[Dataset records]
_ _ _ _ _

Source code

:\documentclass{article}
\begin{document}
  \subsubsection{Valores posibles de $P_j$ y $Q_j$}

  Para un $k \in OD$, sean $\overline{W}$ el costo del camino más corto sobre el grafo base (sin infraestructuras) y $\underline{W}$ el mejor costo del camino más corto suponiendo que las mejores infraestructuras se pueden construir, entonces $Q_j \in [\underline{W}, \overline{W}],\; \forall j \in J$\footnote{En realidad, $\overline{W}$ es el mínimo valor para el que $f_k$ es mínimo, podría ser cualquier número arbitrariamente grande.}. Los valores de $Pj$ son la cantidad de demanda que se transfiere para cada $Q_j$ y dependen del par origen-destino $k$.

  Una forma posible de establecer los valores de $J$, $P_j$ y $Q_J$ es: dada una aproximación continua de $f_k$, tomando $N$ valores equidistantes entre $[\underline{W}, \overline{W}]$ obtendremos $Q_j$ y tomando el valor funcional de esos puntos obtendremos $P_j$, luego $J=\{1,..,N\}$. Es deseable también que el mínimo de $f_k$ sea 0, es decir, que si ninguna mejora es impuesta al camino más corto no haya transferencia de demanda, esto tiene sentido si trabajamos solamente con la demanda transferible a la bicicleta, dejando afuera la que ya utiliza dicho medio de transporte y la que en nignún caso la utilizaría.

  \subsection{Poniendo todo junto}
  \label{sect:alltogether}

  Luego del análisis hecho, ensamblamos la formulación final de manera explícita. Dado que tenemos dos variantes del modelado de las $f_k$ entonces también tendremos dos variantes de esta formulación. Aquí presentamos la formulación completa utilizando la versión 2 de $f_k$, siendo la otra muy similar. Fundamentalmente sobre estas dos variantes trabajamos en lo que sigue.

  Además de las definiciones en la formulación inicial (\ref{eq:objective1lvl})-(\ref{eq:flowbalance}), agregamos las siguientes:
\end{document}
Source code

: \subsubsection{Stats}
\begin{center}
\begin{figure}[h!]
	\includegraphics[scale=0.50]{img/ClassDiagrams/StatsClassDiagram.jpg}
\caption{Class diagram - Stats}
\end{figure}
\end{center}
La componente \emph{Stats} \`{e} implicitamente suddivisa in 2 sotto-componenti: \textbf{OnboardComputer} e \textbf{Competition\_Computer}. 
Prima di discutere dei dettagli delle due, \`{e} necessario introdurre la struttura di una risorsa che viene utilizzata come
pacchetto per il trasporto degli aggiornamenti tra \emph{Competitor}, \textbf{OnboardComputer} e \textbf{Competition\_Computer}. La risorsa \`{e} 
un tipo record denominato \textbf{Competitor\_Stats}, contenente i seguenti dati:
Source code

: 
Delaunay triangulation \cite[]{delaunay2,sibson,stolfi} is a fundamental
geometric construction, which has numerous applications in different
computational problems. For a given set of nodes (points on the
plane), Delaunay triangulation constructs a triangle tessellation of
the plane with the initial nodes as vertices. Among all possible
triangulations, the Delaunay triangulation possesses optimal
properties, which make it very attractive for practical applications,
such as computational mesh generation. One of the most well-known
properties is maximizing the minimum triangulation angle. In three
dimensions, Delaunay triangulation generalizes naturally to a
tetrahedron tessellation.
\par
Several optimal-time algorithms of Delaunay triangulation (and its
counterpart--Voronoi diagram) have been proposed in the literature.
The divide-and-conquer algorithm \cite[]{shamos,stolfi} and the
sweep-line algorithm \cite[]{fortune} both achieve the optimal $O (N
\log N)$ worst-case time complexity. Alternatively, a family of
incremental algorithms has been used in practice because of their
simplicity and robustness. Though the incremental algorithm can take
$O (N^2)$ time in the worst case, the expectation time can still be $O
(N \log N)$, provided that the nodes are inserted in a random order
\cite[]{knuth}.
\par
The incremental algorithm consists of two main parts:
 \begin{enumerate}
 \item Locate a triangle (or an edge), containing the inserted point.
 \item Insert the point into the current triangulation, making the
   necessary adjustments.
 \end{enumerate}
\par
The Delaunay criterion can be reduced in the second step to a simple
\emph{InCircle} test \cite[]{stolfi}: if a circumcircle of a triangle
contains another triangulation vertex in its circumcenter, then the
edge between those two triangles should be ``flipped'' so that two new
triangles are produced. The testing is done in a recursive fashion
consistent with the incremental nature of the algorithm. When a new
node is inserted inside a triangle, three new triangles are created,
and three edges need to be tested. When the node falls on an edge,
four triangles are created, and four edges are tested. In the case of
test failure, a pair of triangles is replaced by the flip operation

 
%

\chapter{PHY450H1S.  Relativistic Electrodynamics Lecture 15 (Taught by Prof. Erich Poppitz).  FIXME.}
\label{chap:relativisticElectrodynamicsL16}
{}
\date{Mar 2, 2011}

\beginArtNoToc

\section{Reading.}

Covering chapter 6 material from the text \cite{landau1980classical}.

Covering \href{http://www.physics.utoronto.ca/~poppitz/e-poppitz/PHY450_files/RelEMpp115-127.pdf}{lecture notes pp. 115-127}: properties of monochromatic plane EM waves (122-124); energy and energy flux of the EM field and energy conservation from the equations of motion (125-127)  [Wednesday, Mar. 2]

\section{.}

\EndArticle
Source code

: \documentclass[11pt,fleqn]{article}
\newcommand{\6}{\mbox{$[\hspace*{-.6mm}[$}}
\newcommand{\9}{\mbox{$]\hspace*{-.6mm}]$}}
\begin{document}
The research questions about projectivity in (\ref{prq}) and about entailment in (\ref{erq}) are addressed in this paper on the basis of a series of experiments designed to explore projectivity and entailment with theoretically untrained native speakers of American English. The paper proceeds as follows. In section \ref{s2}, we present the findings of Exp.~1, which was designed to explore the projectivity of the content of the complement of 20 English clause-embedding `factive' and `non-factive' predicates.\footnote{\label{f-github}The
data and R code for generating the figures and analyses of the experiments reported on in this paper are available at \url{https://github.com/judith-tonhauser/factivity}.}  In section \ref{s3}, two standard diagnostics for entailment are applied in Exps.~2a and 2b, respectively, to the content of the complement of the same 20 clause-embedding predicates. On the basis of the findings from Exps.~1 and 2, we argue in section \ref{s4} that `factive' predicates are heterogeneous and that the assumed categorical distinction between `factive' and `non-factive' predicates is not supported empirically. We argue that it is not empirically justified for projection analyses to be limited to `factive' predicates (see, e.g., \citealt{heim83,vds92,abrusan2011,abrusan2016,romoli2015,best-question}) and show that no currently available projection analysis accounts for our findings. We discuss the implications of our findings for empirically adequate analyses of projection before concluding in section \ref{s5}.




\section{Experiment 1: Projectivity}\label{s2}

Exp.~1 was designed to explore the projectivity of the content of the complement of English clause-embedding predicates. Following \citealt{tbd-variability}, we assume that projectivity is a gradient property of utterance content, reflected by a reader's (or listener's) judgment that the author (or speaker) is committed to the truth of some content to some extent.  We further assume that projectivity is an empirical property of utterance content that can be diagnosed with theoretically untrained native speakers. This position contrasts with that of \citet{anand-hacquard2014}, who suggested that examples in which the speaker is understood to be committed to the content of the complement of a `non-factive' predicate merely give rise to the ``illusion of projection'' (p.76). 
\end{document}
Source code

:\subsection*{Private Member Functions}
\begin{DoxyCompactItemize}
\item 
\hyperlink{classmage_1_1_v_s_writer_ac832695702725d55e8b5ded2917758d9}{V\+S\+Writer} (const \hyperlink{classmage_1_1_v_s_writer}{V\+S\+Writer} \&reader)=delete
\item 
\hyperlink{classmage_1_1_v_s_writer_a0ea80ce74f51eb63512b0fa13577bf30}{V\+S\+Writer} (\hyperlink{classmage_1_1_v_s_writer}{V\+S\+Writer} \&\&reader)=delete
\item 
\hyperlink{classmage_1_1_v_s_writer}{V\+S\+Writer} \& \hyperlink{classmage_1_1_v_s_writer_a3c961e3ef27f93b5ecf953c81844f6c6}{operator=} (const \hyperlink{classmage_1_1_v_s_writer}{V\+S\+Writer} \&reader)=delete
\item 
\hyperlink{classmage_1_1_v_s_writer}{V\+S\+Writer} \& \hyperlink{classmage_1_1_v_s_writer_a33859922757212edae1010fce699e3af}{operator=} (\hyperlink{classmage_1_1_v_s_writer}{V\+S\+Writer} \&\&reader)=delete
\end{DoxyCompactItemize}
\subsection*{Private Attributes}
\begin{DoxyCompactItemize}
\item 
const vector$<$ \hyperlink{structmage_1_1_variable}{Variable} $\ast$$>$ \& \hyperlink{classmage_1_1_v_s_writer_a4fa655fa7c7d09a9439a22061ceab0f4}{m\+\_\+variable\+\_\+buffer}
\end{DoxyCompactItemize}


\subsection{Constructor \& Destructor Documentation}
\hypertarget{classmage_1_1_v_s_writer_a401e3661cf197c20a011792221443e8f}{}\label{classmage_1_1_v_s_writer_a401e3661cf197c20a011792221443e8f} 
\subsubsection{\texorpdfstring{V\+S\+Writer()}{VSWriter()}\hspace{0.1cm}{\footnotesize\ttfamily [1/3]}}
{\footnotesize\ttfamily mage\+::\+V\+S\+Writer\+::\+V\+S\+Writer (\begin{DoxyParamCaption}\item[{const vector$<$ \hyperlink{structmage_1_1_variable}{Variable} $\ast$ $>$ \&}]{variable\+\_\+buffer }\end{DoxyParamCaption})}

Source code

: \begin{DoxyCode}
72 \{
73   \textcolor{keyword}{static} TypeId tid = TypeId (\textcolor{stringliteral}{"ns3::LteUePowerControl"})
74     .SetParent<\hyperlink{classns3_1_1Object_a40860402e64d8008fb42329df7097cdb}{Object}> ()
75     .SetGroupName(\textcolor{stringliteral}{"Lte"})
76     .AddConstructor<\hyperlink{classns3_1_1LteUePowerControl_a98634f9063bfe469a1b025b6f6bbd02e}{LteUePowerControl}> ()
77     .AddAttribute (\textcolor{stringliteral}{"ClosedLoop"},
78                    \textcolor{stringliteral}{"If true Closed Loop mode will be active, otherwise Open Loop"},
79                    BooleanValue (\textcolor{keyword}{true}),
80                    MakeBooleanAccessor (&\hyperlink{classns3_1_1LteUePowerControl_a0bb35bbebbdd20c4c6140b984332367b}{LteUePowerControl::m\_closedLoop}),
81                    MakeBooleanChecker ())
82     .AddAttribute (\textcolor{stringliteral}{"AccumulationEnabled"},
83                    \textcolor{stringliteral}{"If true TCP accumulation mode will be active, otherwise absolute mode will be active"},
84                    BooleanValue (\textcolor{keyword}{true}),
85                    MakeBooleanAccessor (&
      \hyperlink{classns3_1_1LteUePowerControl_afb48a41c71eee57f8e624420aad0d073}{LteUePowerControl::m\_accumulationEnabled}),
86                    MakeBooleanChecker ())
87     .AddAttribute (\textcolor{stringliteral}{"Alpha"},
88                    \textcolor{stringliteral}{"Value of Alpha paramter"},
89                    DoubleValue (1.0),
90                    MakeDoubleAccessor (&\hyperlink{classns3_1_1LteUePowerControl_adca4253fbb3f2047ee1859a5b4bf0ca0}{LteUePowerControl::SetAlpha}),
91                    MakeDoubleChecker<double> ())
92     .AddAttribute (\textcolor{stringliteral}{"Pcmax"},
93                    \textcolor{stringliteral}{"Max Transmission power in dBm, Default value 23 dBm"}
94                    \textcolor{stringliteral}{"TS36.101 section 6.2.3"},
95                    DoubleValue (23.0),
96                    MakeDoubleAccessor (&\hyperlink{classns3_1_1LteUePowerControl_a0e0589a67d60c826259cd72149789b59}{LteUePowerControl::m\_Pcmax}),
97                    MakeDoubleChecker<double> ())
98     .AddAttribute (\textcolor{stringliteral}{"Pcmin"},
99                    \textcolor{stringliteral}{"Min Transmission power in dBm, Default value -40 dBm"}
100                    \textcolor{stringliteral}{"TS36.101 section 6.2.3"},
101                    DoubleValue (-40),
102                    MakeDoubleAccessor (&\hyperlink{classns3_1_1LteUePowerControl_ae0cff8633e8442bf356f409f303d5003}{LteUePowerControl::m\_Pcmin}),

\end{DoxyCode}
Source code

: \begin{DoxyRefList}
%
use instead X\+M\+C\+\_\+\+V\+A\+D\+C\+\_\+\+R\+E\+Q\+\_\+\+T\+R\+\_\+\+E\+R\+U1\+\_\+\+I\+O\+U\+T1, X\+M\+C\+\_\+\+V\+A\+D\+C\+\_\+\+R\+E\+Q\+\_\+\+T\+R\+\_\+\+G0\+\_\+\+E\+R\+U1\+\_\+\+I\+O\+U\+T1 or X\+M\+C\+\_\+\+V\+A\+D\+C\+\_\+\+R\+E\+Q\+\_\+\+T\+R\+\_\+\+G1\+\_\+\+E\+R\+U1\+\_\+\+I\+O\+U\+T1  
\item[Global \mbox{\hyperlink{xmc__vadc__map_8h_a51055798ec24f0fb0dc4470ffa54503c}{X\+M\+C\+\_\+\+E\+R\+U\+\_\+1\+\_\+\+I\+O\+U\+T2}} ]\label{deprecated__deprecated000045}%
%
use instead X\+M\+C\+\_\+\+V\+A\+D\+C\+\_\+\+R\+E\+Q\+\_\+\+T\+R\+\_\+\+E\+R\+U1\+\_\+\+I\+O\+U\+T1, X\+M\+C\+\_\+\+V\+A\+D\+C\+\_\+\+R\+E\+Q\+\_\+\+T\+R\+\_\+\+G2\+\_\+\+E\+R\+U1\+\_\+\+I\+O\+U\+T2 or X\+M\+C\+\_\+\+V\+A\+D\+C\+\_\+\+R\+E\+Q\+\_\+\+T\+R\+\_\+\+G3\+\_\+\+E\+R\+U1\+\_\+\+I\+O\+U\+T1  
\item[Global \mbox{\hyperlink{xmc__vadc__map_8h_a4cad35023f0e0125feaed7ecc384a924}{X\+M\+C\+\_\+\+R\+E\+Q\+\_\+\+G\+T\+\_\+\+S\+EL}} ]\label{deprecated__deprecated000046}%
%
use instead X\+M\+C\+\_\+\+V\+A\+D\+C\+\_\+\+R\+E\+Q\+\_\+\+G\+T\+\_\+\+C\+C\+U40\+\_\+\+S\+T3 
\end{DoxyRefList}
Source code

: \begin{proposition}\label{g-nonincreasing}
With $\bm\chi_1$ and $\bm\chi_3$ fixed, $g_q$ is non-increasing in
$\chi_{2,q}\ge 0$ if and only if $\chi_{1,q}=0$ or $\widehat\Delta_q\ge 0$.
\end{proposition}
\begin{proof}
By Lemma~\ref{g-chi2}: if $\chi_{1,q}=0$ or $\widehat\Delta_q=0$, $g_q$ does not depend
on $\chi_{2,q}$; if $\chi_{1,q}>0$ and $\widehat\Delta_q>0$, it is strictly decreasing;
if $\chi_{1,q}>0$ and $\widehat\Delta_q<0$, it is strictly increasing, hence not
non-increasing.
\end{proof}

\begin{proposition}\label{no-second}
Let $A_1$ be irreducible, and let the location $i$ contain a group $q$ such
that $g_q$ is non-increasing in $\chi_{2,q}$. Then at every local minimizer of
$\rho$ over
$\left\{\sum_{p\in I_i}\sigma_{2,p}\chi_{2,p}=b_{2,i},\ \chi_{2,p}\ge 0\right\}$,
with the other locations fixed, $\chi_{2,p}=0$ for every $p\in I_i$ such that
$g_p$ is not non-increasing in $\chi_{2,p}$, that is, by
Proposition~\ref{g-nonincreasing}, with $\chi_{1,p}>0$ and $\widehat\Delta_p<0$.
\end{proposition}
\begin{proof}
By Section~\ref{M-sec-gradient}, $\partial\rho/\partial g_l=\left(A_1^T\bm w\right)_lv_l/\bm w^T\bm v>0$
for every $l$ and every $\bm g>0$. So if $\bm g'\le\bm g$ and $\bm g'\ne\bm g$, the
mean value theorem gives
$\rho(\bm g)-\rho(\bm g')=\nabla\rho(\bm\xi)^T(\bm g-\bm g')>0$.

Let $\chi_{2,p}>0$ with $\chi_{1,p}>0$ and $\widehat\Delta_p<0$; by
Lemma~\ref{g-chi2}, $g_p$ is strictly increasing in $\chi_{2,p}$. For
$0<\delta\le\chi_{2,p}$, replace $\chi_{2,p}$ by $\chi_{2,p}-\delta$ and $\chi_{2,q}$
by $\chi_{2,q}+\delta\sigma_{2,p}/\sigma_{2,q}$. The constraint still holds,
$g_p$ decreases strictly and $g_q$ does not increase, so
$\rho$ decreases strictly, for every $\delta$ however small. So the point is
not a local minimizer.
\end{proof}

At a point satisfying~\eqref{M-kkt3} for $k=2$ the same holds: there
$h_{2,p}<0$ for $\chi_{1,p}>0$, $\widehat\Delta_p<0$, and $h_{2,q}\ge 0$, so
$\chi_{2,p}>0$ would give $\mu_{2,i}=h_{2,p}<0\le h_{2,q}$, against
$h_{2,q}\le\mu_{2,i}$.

_ _ _ _ _

### Assignment
Of the entries above, transcribe exactly those lines that fall between the line containing "The incremental algorithm consists" and the line containing "The Delaunay criterion", together with those two lines.

### Task solution
The incremental algorithm consists of two main parts:
 \begin{enumerate}
 \item Locate a triangle (or an edge), containing the inserted point.
 \item Insert the point into the current triangulation, making the
   necessary adjustments.
 \end{enumerate}
\par
The Delaunay criterion can be reduced in the second step to a simple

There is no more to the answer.